(Information provided):

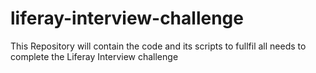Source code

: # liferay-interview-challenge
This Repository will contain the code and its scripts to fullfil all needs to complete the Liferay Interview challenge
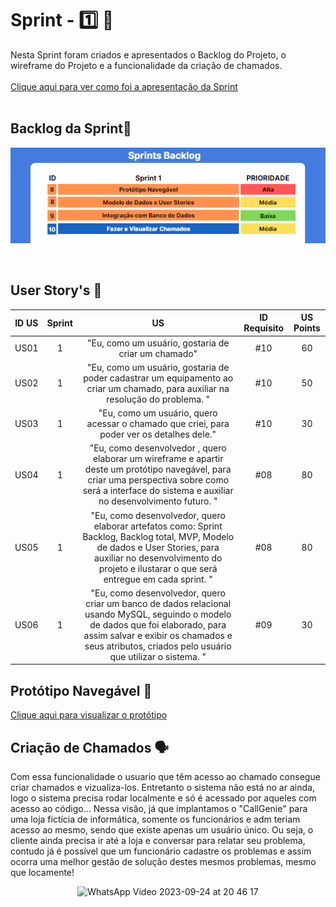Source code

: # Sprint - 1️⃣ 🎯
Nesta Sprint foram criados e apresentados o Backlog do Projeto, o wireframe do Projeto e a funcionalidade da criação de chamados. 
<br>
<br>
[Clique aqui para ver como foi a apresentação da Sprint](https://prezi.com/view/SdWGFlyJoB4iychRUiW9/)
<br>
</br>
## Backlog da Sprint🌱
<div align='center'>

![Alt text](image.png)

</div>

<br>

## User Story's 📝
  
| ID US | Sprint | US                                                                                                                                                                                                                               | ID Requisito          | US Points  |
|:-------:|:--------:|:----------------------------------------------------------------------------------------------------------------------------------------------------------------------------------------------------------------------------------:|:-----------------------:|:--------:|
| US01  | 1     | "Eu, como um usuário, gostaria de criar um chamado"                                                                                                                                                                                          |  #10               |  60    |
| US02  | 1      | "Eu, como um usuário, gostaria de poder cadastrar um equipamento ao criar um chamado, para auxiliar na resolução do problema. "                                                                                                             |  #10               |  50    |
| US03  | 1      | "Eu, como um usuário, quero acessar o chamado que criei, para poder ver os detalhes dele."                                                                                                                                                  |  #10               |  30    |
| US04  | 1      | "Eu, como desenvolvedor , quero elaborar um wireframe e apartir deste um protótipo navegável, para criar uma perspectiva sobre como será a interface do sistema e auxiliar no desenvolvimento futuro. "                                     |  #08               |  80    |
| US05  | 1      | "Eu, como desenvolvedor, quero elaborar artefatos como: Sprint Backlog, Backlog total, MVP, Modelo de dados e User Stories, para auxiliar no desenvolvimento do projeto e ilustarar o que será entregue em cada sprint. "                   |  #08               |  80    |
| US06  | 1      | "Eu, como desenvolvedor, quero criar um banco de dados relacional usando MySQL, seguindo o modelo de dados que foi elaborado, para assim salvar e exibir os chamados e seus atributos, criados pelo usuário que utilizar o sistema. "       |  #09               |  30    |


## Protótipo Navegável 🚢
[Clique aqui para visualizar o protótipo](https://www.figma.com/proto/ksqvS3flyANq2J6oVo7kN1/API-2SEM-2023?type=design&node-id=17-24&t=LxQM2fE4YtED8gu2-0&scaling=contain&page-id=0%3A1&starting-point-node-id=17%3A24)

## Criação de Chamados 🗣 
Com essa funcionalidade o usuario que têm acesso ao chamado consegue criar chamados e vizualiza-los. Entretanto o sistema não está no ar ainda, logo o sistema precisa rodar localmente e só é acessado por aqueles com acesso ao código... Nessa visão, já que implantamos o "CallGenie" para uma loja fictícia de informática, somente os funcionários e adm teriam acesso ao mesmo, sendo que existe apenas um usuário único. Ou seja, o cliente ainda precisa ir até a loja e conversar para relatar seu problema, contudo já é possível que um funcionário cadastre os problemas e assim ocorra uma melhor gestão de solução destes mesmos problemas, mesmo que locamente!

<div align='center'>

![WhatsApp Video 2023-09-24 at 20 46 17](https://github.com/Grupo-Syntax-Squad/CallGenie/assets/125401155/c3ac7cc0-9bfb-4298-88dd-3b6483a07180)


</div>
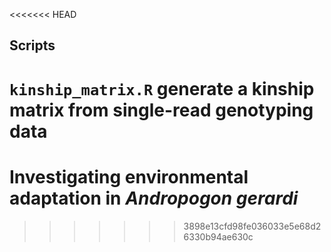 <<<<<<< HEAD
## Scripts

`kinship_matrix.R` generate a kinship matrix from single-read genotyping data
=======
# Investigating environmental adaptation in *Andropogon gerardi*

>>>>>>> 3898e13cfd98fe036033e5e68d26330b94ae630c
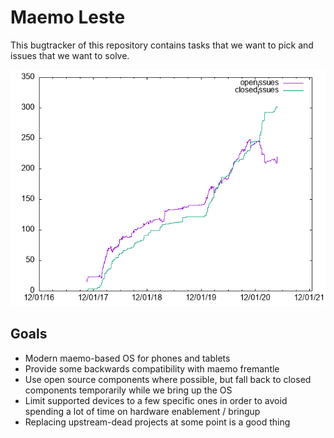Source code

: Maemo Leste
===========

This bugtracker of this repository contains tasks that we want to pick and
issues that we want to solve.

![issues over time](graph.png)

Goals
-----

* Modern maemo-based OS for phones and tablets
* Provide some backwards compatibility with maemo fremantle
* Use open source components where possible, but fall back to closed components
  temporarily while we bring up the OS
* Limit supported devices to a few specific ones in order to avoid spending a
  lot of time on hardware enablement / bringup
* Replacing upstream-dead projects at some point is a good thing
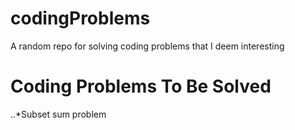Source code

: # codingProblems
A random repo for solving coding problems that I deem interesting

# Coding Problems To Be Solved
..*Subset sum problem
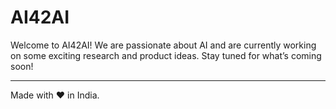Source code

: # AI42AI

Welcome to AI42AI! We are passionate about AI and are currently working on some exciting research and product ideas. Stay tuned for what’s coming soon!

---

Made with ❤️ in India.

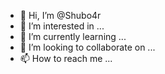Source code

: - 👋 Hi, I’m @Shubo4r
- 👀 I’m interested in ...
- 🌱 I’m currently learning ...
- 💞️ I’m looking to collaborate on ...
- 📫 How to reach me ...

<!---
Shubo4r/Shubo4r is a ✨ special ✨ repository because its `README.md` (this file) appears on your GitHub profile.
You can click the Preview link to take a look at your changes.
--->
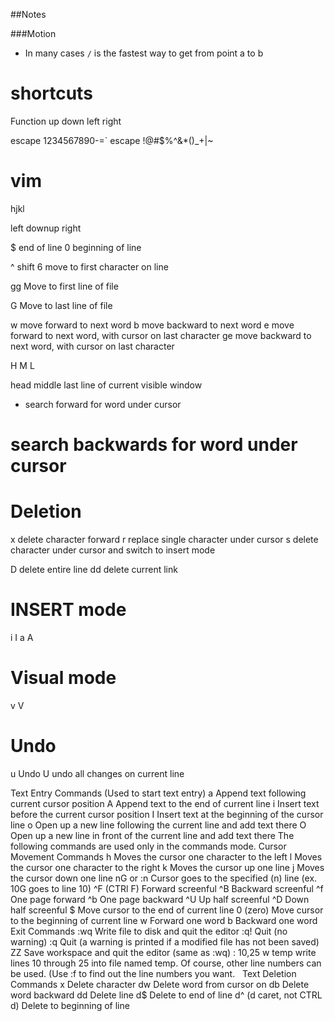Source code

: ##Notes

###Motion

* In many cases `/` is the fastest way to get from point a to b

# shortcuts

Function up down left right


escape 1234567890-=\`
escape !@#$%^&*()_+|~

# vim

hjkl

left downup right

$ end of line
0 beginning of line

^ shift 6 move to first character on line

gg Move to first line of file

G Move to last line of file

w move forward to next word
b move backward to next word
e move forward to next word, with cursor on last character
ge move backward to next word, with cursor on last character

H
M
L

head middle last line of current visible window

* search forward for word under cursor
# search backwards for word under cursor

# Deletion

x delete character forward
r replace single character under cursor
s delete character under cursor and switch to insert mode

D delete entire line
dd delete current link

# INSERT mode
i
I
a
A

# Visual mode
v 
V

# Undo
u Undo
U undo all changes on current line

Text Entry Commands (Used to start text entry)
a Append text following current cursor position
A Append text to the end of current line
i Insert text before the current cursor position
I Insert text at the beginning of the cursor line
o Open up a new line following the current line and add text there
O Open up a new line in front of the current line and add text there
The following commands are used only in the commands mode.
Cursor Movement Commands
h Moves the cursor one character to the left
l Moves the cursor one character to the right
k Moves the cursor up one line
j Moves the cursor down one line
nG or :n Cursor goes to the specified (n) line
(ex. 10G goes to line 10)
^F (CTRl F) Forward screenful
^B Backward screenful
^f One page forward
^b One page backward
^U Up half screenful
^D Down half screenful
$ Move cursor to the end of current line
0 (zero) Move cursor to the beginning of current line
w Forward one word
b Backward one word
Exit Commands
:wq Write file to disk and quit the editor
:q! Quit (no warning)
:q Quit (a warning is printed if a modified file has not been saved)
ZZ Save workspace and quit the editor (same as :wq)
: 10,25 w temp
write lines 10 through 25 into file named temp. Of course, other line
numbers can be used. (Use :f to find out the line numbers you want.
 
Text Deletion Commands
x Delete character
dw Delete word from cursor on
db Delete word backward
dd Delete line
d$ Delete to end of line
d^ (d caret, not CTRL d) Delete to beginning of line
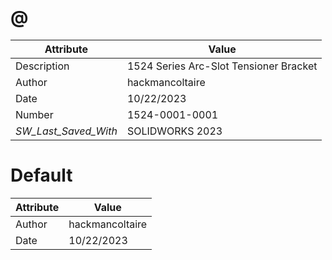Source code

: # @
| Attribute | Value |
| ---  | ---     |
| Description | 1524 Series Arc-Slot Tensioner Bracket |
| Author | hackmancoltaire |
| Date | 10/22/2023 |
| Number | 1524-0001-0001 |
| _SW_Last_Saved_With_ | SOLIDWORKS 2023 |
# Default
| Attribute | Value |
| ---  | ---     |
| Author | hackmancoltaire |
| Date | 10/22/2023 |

(What you have to do): Restate the material above word for word, dropping the pictures.

(Response box):
Source code

: # liferay-interview-challenge
This Repository will contain the code and its scripts to fullfil all needs to complete the Liferay Interview challenge
Source code

: # Sprint - 1️⃣ 🎯
Nesta Sprint foram criados e apresentados o Backlog do Projeto, o wireframe do Projeto e a funcionalidade da criação de chamados. 
<br>
<br>
[Clique aqui para ver como foi a apresentação da Sprint](https://prezi.com/view/SdWGFlyJoB4iychRUiW9/)
<br>
</br>
## Backlog da Sprint🌱
<div align='center'>

![Alt text](image.png)

</div>

<br>

## User Story's 📝
  
| ID US | Sprint | US                                                                                                                                                                                                                               | ID Requisito          | US Points  |
|:-------:|:--------:|:----------------------------------------------------------------------------------------------------------------------------------------------------------------------------------------------------------------------------------:|:-----------------------:|:--------:|
| US01  | 1     | "Eu, como um usuário, gostaria de criar um chamado"                                                                                                                                                                                          |  #10               |  60    |
| US02  | 1      | "Eu, como um usuário, gostaria de poder cadastrar um equipamento ao criar um chamado, para auxiliar na resolução do problema. "                                                                                                             |  #10               |  50    |
| US03  | 1      | "Eu, como um usuário, quero acessar o chamado que criei, para poder ver os detalhes dele."                                                                                                                                                  |  #10               |  30    |
| US04  | 1      | "Eu, como desenvolvedor , quero elaborar um wireframe e apartir deste um protótipo navegável, para criar uma perspectiva sobre como será a interface do sistema e auxiliar no desenvolvimento futuro. "                                     |  #08               |  80    |
| US05  | 1      | "Eu, como desenvolvedor, quero elaborar artefatos como: Sprint Backlog, Backlog total, MVP, Modelo de dados e User Stories, para auxiliar no desenvolvimento do projeto e ilustarar o que será entregue em cada sprint. "                   |  #08               |  80    |
| US06  | 1      | "Eu, como desenvolvedor, quero criar um banco de dados relacional usando MySQL, seguindo o modelo de dados que foi elaborado, para assim salvar e exibir os chamados e seus atributos, criados pelo usuário que utilizar o sistema. "       |  #09               |  30    |


## Protótipo Navegável 🚢
[Clique aqui para visualizar o protótipo](https://www.figma.com/proto/ksqvS3flyANq2J6oVo7kN1/API-2SEM-2023?type=design&node-id=17-24&t=LxQM2fE4YtED8gu2-0&scaling=contain&page-id=0%3A1&starting-point-node-id=17%3A24)

## Criação de Chamados 🗣 
Com essa funcionalidade o usuario que têm acesso ao chamado consegue criar chamados e vizualiza-los. Entretanto o sistema não está no ar ainda, logo o sistema precisa rodar localmente e só é acessado por aqueles com acesso ao código... Nessa visão, já que implantamos o "CallGenie" para uma loja fictícia de informática, somente os funcionários e adm teriam acesso ao mesmo, sendo que existe apenas um usuário único. Ou seja, o cliente ainda precisa ir até a loja e conversar para relatar seu problema, contudo já é possível que um funcionário cadastre os problemas e assim ocorra uma melhor gestão de solução destes mesmos problemas, mesmo que locamente!

<div align='center'>

![WhatsApp Video 2023-09-24 at 20 46 17](https://github.com/Grupo-Syntax-Squad/CallGenie/assets/125401155/c3ac7cc0-9bfb-4298-88dd-3b6483a07180)


</div>
 <<<<<<< HEAD
## Scripts

`kinship_matrix.R` generate a kinship matrix from single-read genotyping data
=======
# Investigating environmental adaptation in *Andropogon gerardi*

>>>>>>> 3898e13cfd98fe036033e5e68d26330b94ae630c
Source code

: Maemo Leste
===========

This bugtracker of this repository contains tasks that we want to pick and
issues that we want to solve.

![issues over time](graph.png)

Goals
-----

* Modern maemo-based OS for phones and tablets
* Provide some backwards compatibility with maemo fremantle
* Use open source components where possible, but fall back to closed components
  temporarily while we bring up the OS
* Limit supported devices to a few specific ones in order to avoid spending a
  lot of time on hardware enablement / bringup
* Replacing upstream-dead projects at some point is a good thing
Source code

: # codingProblems
A random repo for solving coding problems that I deem interesting

# Coding Problems To Be Solved
..*Subset sum problem
Source code

: # AI42AI

Welcome to AI42AI! We are passionate about AI and are currently working on some exciting research and product ideas. Stay tuned for what’s coming soon!

---

Made with ❤️ in India.

Source code

: - 👋 Hi, I’m @Shubo4r
- 👀 I’m interested in ...
- 🌱 I’m currently learning ...
- 💞️ I’m looking to collaborate on ...
- 📫 How to reach me ...

<!---
Shubo4r/Shubo4r is a ✨ special ✨ repository because its `README.md` (this file) appears on your GitHub profile.
You can click the Preview link to take a look at your changes.
--->
Source code

: ##Notes

###Motion

* In many cases `/` is the fastest way to get from point a to b

# shortcuts

Function up down left right


escape 1234567890-=\`
escape !@#$%^&*()_+|~

# vim

hjkl

left downup right

$ end of line
0 beginning of line

^ shift 6 move to first character on line

gg Move to first line of file

G Move to last line of file

w move forward to next word
b move backward to next word
e move forward to next word, with cursor on last character
ge move backward to next word, with cursor on last character

H
M
L

head middle last line of current visible window

* search forward for word under cursor
# search backwards for word under cursor

# Deletion

x delete character forward
r replace single character under cursor
s delete character under cursor and switch to insert mode

D delete entire line
dd delete current link

# INSERT mode
i
I
a
A

# Visual mode
v 
V

# Undo
u Undo
U undo all changes on current line

Text Entry Commands (Used to start text entry)
a Append text following current cursor position
A Append text to the end of current line
i Insert text before the current cursor position
I Insert text at the beginning of the cursor line
o Open up a new line following the current line and add text there
O Open up a new line in front of the current line and add text there
The following commands are used only in the commands mode.
Cursor Movement Commands
h Moves the cursor one character to the left
l Moves the cursor one character to the right
k Moves the cursor up one line
j Moves the cursor down one line
nG or :n Cursor goes to the specified (n) line
(ex. 10G goes to line 10)
^F (CTRl F) Forward screenful
^B Backward screenful
^f One page forward
^b One page backward
^U Up half screenful
^D Down half screenful
$ Move cursor to the end of current line
0 (zero) Move cursor to the beginning of current line
w Forward one word
b Backward one word
Exit Commands
:wq Write file to disk and quit the editor
:q! Quit (no warning)
:q Quit (a warning is printed if a modified file has not been saved)
ZZ Save workspace and quit the editor (same as :wq)
: 10,25 w temp
write lines 10 through 25 into file named temp. Of course, other line
numbers can be used. (Use :f to find out the line numbers you want.
 
Text Deletion Commands
x Delete character
dw Delete word from cursor on
db Delete word backward
dd Delete line
d$ Delete to end of line
d^ (d caret, not CTRL d) Delete to beginning of line
Source code

: # @
| Attribute | Value |
| ---  | ---     |
| Description | 1524 Series Arc-Slot Tensioner Bracket |
| Author | hackmancoltaire |
| Date | 10/22/2023 |
| Number | 1524-0001-0001 |
| _SW_Last_Saved_With_ | SOLIDWORKS 2023 |
# Default
| Attribute | Value |
| ---  | ---     |
| Author | hackmancoltaire |
| Date | 10/22/2023 |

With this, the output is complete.